Nach dem Zweiten Weltkrieg führte Helmut Klute in einem Ermittlungsverfahren gegen Karl Lührs noch weitere Nachstellungen des NSDAP-Ortsgruppenleiters an. Demnach soll Lührs auf seinem persönlichen Betreiben hin die Entlassung von Klute bei seinem Arbeitgeber veranlasst haben. In diesem Zusammenhang soll Lührs wahrheitswidrig behauptet haben, dass der einstige Gemeindevorsteher 17.000 RM unterschlagen habe. In der Kriegszeit folgten darüber hinaus zwei erneute Festnahmen, die jedoch glimpflig verliefen: Im Jahr 1944 hatte Helmut Klute sich in einem Gespräch über das Kriegsgeschehen geäußert, dessen Inhalt an den Ortsgruppenleiter herangetragen wurde. Dieser leitete die Informationen daraufhin an die Gestapo weiter, die Helmut Klute wegen verbotenen Abhörens ausländicher Radiosender kurzfristig festnahm, zwei Radioapparate beschlagnahmte und ihn in der Gestapo-Nebenstelle in Neumünster vernahm.[14] Da sich der Verdacht nicht erhärtete, wurde das Verfahren gegen Helmut Klute zwei Wochen später eingestellt. Eine weitere Beschuldigung folgte nach dem Untergang des Kriegsschiffes Bismarck im Frühjahr 1945. Da Helmut Klute zwischenzeitlich für eine Firma arbeitete, die auf Kriegsschiffen Druckereien einrichtete, und Klute wenige Tage vor dem Untergang der Bismarck auf dem Schiff tätig war, vermutete Lührs hier einen Zusammenhang: Klute habe auf Kriegsschiffen marxistische Zellen gebildet und den Liegeort der Bismarck an den Feind verraten. Er wurde wegen dieser Sache vom Amtsvorsteher Kolz vernommen, dem, obwohl selbst überzeugter Nationalsozialist,  der Verdacht zu abspenstig vorkam, sodass er von weiteren Ermittlungen absah. Dieses führte zu heftigen Missbilligungen des Ortsgruppenleiters, der Kolz in einem Gespräch mit dem NSDAP-Kreisleiter Sievers eine mangelnde Ermittlungsbereitschaft gegen Klute vorwarf.[15]

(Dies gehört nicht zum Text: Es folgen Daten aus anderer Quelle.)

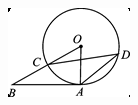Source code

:\documentclass[12pt]{article}
\begin{document}
\begin{center}
\begin{minipage}{0.32\textwidth}
\includegraphics[width=0.95\linewidth]{out_rommath_origin/items/geo338-origin/assets/figure_circle.png}
\end{minipage}
\par
\end{center}
\bigskip
\end{document}
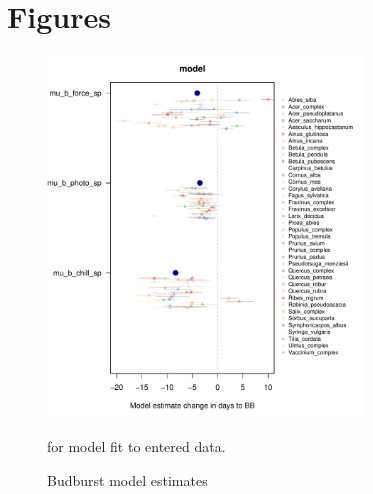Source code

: \documentclass[11pt,letter]{article}
\begin{document}
\section* {Figures}

\newpage

\begin{figure}[h!]
\centering
\noindent \includegraphics[width=0.75\textwidth]{..//..//analyses/bb_analysis/figures/muplotmodelspcomwcrops_expramp_fpz.pdf}
\caption{Budburst model estimates} for model fit to entered data. 
\label{fig:mu}
\end{figure}
\end{document}
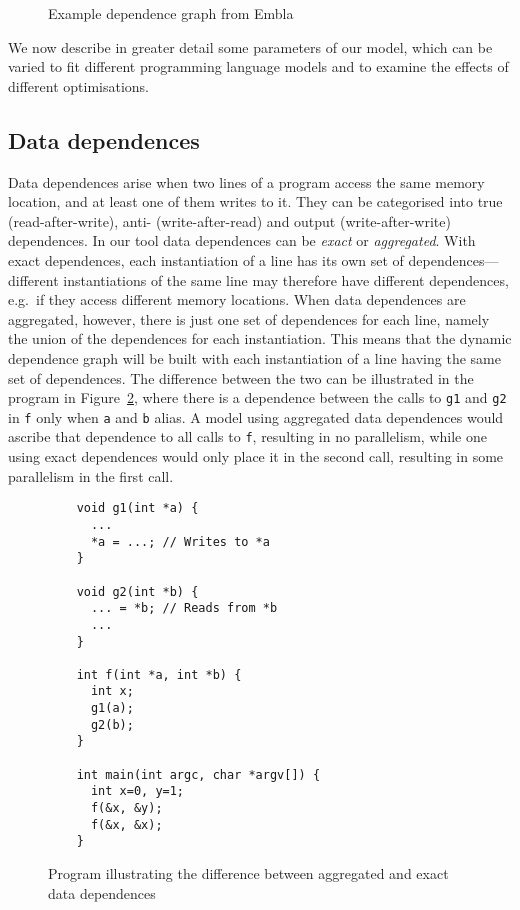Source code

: \begin{figure}
  \begin{center}
  \small
  
  \end{center}
  \nocaptionrule \caption{Example dependence graph from Embla}
  \label{example-depgraph}
\end{figure}

We now describe in greater detail some parameters of our model, which can be varied to fit different programming language models and to examine the effects of different optimisations.

\subsection{Data dependences}
Data dependences arise when two lines of a program access the same memory location, and at least one of them writes to it.
They can be categorised into true (read-after-write), anti- (write-after-read) and output (write-after-write) dependences.
In our tool data dependences can be \emph{exact} or \emph{aggregated}.
With exact dependences, each instantiation of a line has its own set of dependences---different instantiations of the same line may therefore have different dependences, e.g.\ if they access different memory locations.
When data dependences are aggregated, however, there is just one set of dependences for each line, namely the union of the dependences for each instantiation.
This means that the dynamic dependence graph will be built with each instantiation of a line having the same set of dependences.
The difference between the two can be illustrated in the program in Figure~\ref{datadeps}, where there is a dependence between the calls to \texttt{g1} and \texttt{g2} in \texttt{f} only when \texttt{a} and \texttt{b} alias.
A model using aggregated data dependences would ascribe that dependence to all calls to \texttt{f}, resulting in no parallelism, while one using exact dependences would only place it in the second call, resulting in some parallelism in the first call.

\begin{figure}
  \begin{center}
  \small
  \begin{verbatim}
    void g1(int *a) {
      ...
      *a = ...; // Writes to *a
    }
  
    void g2(int *b) {
      ... = *b; // Reads from *b
      ...
    }

    int f(int *a, int *b) {
      int x;
      g1(a);
      g2(b);
    }

    int main(int argc, char *argv[]) {
      int x=0, y=1;
      f(&x, &y);
      f(&x, &x);
    }
  \end{verbatim}
  \end{center}
  \caption{Program illustrating the difference between aggregated and exact data dependences}
  \label{datadeps}
\end{figure}

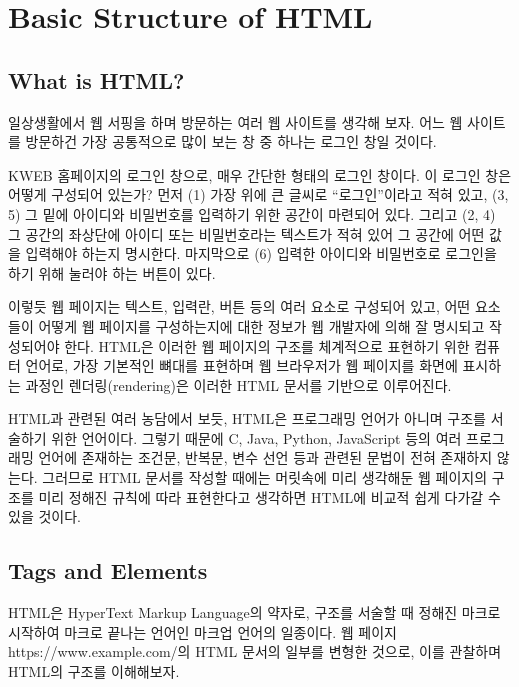 \section{Basic Structure of HTML}\label{sect:html-basic-struct}

\subsection*{What is HTML?}

일상생활에서 웹 서핑을 하며 방문하는 여러 웹 사이트를 생각해 보자. 어느 웹 사이트를 방문하건 가장 공통적으로 많이 보는 창 중 하나는 로그인 창일 것이다.

    {}

\은 KWEB 홈페이지의 로그인 창으로, 매우 간단한 형태의 로그인 창이다. 이 로그인 창은 어떻게 구성되어 있는가? 먼저 (1) 가장 위에 큰 글씨로 ``로그인''이라고 적혀 있고, (3, 5) 그 밑에 아이디와 비밀번호를 입력하기 위한 공간이 마련되어 있다. 그리고 (2, 4) 그 공간의 좌상단에 아이디 또는 비밀번호라는 텍스트가 적혀 있어 그 공간에 어떤 값을 입력해야 하는지 명시한다. 마지막으로 (6) 입력한 아이디와 비밀번호로 로그인을 하기 위해 눌러야 하는 버튼이 있다.

이렇듯 웹 페이지는 텍스트, 입력란, 버튼 등의 여러 요소로 구성되어 있고, 어떤 요소들이 어떻게 웹 페이지를 구성하는지에 대한 정보가 웹 개발자에 의해 잘 명시되고 작성되어야 한다. HTML은 이러한 웹 페이지의 구조를 체계적으로 표현하기 위한 컴퓨터 언어로, 가장 기본적인 뼈대를 표현하며 웹 브라우저가 웹 페이지를 화면에 표시하는 과정인 렌더링(rendering)은 이러한 HTML 문서를 기반으로 이루어진다.

HTML과 관련된 여러 농담에서 보듯, HTML은 프로그래밍 언어가 아니며 구조를 서술하기 위한 언어이다. 그렇기 때문에 C, Java, Python, JavaScript 등의 여러 프로그래밍 언어에 존재하는 조건문, 반복문, 변수 선언 등과 관련된 문법이 전혀 존재하지 않는다. 그러므로 HTML 문서를 작성할 때에는 머릿속에 미리 생각해둔 웹 페이지의 구조를 미리 정해진 규칙에 따라 표현한다고 생각하면 HTML에 비교적 쉽게 다가갈 수 있을 것이다.

\subsection*{Tags and Elements}
HTML은 HyperText Markup Language의 약자로, 구조를 서술할 때 정해진 마크로 시작하여 마크로 끝나는 언어인 마크업 언어의 일종이다. \은 웹 페이지 https://www.example.com/의 HTML 문서의 일부를 변형한 것으로, 이를 관찰하며 HTML의 구조를 이해해보자.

Nach der Kapitulation und dem Ende des Nationalsozialismus war Helmut Klute in der Gemeinde Friedrichsgabe wieder Bürgermeister. Er blieb dieses bis zu seiner Abwahl nach den Kommunalwahlen im Oktober 1948. Helmut Klute starb am 13. Dezember 1948 mit 71 Jahren.[16]  In Erinnerung an seine Tätigkeit für die Gemeinde Friedrichsgabe wurde eine Straße in „Bürgermeister-Klute-Straße“ benannt.